On the morning of 3 June, Monson and Leveson found the Spanish ships strongly posted under the guns of Fort Santiago of Sesimbra and the old but armed moorish Sesimbra Castle further inland on a hill. The Spanish fleet consisted of eight galleys under the command of Spinola and another three under Álvaro de Bazán which had just recently arrived. At mid-morning Monson with the ship Garland, Leveson with , Edward Manwaring with , followed by Nonpareil, Adventure and two captured prizes, entered the bay of Sesimbra. As well as the Portuguese carrack São Valentinho, the Spanish galleys consisted of de Bazán's Christopher, Spinola's St Lewis, Forteleza, Trinidad, St John, Leva, Occasion, San Jacinto, Lazar, Padilla, and San Felipe. The galleys had large cannons of sixty pounders in their bows and formed a tight defensive formation in the shallows around the carrack.
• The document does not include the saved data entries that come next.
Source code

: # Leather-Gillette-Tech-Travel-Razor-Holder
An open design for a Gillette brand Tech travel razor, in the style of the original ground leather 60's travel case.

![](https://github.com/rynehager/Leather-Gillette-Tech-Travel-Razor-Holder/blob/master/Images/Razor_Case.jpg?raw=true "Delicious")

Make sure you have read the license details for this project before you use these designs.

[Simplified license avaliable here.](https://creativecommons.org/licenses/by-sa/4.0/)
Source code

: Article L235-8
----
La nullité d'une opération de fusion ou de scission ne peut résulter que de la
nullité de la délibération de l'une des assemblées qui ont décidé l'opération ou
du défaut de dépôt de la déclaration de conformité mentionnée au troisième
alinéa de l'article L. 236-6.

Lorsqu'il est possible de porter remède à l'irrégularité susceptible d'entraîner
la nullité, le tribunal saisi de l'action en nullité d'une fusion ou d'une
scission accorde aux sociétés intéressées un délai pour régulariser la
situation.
As the English entered the bay, without hesitation they fired with everything they had at the anchored and secured galleys but made sure they were out of effective range of the Spanish 60 pdr cannon. Monson's Garland was able to bombard the Spanish galleys with her sixteen culverins forcing them to break formation. Much damage was caused but soon the galleys began to row side to side in the harbour in an attempt to avoid fire from Garland, which was now anchored. Leveson in Warspite however had problems with the wind and was soon being blown out of the roadstead despite efforts to keep Warspite in one position. Once out of effective range Leveson then rowed in a launch under fire and went on board Garland to join Monson and the rest of the fleet.

When Bazán's galleys did break formation Dreadnought with her shallow draught sailed into the confusion and took them all on at close range with her eleven demi-culverins and ten sakers. Bazán had suffered significant losses with all three of his galleys damaged and was himself soon so badly wounded that there was much disorganization. Monson decided to concentrate his fire on Spinola's galleys. Within a few hours Garland and Nonpareil pounded them to the point that two of his galleys, Trinidad and Occasion, were soon burned and sunk, the captain of the latter being taken prisoner. The galley slaves swam (if they could) to the English ships and Bazán's battered galleys managed to flee the action heading North.

===Capture of São Valentinho===
The great carrack itself was surrounded and the remaining galleys under Spinola decided that the only sensible option was to retreat out of range from the bay. The rest of his galleys were already badly damaged, the galley slaves had been exhausted to the point of near death. To the surprise of the English the fire from Fort Santiago de Sesimbra began to slacken. Nonpareil, Adventure, and occasional fire from Warspite had poured enough accurate fire into the fortress to put most of the guns out of action within an hour. With the destruction and retreat of the galleys it became clear that the carrack was lost.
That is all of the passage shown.